*ACTIVITY*.
Please reproduce the entries below exactly, starting at the first line and ending with the line that holds "# About dbt".
Top of RECORDS FOR THIS TASK
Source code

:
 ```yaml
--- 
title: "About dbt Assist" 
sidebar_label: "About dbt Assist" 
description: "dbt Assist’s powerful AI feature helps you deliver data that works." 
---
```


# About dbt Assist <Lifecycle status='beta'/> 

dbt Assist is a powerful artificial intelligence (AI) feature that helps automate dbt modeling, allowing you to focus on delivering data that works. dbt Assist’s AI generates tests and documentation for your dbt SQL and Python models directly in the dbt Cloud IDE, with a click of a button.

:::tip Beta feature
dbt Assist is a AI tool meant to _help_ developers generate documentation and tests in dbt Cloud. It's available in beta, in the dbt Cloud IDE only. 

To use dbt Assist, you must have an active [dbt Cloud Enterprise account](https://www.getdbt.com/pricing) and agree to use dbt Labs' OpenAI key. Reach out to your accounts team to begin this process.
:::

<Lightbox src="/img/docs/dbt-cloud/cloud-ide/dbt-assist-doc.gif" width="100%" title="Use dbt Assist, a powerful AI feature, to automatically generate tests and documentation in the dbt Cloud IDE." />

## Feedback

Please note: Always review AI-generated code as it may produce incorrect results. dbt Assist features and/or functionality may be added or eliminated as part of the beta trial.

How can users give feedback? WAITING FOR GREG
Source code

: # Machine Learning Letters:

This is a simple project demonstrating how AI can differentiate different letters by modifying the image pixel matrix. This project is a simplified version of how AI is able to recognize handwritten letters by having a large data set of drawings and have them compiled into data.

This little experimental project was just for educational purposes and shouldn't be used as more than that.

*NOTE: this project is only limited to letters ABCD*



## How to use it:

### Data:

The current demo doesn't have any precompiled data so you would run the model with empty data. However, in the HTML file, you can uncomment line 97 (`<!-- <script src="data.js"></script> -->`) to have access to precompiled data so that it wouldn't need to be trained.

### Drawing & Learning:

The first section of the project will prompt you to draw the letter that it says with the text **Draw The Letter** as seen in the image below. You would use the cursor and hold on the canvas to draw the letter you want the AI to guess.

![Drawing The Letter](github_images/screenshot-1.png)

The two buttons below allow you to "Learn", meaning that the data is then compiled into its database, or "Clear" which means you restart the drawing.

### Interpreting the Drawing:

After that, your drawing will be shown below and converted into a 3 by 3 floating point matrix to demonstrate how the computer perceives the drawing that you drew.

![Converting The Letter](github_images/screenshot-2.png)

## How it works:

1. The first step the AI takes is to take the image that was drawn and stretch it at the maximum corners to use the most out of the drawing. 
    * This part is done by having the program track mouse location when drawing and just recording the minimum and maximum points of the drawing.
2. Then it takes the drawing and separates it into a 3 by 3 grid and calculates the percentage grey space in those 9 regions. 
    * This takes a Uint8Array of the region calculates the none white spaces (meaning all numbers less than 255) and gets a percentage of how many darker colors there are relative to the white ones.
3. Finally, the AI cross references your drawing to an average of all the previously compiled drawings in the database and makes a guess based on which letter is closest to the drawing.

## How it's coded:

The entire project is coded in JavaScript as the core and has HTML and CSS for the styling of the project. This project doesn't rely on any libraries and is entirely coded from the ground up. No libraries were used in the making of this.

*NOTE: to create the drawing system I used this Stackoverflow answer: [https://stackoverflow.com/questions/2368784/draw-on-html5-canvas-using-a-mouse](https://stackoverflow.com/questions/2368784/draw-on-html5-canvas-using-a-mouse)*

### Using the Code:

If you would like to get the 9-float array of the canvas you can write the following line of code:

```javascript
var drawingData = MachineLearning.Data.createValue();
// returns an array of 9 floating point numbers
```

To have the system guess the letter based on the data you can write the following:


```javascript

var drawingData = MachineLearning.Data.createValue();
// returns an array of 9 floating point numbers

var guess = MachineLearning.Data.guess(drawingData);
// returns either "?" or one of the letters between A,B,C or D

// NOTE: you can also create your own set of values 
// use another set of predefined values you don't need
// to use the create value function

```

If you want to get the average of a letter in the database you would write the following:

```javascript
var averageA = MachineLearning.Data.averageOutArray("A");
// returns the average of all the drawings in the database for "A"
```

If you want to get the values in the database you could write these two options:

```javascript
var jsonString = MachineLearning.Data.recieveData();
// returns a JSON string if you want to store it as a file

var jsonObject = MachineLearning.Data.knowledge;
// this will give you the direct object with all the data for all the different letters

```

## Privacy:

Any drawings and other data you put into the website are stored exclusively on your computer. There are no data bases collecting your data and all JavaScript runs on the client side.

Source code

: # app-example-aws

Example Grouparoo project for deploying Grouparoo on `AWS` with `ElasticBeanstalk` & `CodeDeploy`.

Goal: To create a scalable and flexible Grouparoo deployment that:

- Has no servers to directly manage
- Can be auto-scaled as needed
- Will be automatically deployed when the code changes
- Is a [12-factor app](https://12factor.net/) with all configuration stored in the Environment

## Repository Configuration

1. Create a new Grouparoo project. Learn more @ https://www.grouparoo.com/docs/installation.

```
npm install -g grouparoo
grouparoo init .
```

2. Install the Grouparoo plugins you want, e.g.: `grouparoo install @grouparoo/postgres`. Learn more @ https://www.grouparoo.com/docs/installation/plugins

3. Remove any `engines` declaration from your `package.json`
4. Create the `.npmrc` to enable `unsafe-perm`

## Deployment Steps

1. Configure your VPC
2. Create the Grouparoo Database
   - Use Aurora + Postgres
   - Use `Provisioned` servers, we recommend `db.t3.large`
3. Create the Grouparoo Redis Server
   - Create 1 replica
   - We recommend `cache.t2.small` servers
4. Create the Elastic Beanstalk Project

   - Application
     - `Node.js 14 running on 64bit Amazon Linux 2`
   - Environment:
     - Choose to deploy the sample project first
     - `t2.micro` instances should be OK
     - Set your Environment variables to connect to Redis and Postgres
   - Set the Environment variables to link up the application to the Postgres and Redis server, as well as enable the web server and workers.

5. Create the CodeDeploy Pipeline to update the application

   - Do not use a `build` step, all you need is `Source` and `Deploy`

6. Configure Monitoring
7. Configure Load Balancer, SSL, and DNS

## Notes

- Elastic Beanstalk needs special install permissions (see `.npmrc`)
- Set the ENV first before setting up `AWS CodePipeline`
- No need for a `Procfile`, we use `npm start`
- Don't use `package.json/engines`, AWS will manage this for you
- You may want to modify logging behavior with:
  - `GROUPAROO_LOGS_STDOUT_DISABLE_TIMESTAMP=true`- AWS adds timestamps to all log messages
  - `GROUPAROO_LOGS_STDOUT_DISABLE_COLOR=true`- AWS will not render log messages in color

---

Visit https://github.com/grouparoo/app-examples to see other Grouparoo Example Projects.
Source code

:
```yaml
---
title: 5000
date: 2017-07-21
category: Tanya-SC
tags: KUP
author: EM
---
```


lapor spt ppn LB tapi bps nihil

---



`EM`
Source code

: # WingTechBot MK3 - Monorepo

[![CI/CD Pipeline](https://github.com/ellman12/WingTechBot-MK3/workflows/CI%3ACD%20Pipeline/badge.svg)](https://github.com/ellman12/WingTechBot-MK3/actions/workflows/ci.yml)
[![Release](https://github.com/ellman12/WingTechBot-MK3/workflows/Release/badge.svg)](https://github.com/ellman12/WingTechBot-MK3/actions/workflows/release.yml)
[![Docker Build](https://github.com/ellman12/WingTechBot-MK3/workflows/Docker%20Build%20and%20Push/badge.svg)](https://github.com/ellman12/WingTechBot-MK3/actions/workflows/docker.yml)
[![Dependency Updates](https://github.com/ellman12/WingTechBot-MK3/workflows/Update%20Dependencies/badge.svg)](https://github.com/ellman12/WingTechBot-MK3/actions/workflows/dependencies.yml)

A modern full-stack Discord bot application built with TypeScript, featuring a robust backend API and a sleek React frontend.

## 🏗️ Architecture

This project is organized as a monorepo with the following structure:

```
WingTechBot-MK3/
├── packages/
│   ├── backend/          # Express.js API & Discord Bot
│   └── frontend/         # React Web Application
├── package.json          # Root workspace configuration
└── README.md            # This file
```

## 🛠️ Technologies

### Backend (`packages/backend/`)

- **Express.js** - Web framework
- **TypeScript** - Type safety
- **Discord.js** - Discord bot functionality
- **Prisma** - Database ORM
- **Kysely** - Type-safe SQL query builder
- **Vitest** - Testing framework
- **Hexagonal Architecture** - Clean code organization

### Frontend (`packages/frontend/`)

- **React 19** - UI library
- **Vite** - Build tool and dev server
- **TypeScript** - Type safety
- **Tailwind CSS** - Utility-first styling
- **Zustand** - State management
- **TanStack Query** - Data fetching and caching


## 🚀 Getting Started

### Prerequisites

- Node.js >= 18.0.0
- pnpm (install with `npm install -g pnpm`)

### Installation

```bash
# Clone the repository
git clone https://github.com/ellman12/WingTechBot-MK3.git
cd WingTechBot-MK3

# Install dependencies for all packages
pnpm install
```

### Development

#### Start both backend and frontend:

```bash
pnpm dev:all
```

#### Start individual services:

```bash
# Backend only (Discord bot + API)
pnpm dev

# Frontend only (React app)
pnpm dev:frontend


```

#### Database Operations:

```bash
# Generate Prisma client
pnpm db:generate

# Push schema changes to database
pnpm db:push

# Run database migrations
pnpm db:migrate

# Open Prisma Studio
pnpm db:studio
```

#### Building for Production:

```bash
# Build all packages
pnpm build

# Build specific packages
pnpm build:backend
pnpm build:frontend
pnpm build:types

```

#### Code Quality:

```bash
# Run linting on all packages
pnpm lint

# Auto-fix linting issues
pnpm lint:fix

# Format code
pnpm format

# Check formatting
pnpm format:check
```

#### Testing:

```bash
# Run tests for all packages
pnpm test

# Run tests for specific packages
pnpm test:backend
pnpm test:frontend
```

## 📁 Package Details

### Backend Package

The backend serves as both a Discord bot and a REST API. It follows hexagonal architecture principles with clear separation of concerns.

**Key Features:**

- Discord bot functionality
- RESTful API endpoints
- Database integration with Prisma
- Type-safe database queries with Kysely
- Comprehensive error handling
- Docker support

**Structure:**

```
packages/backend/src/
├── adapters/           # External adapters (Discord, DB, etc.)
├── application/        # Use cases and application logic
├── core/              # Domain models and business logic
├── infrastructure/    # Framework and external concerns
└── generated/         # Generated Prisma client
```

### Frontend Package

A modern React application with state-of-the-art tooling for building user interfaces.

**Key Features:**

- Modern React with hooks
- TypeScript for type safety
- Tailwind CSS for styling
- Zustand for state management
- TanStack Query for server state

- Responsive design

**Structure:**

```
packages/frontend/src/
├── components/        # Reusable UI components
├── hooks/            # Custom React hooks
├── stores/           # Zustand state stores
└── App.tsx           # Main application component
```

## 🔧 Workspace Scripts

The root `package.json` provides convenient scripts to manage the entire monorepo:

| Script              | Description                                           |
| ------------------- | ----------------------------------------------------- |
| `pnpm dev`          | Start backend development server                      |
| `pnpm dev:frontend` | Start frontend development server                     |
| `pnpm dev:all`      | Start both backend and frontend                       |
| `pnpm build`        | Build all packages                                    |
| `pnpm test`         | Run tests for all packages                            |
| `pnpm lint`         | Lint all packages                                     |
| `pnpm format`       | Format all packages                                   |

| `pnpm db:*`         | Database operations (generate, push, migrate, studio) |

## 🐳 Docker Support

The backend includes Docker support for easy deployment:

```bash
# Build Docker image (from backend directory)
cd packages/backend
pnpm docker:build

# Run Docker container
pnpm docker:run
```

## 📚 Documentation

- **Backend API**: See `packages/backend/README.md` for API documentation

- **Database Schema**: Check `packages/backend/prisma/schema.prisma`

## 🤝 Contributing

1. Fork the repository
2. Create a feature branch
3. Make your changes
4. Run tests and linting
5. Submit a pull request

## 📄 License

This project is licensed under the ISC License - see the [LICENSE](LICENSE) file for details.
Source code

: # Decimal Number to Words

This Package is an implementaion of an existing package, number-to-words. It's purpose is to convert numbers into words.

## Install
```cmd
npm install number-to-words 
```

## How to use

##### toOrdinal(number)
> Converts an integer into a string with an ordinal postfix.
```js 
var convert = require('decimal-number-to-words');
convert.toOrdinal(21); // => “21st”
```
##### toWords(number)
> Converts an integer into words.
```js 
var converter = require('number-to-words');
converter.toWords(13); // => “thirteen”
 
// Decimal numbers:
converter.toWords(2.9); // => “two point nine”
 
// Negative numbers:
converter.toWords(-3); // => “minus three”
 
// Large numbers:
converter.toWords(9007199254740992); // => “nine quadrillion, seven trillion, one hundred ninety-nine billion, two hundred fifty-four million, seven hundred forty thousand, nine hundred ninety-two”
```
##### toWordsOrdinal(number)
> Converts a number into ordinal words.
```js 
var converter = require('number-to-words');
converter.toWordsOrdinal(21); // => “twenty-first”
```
Bottom of RECORDS FOR THIS TASK
*EXERCISE OUTPUT*.
Source code

:
 ```yaml
--- 
title: "About dbt Assist" 
sidebar_label: "About dbt Assist" 
description: "dbt Assist’s powerful AI feature helps you deliver data that works." 
---
```


# About dbt Assist <Lifecycle status='beta'/> 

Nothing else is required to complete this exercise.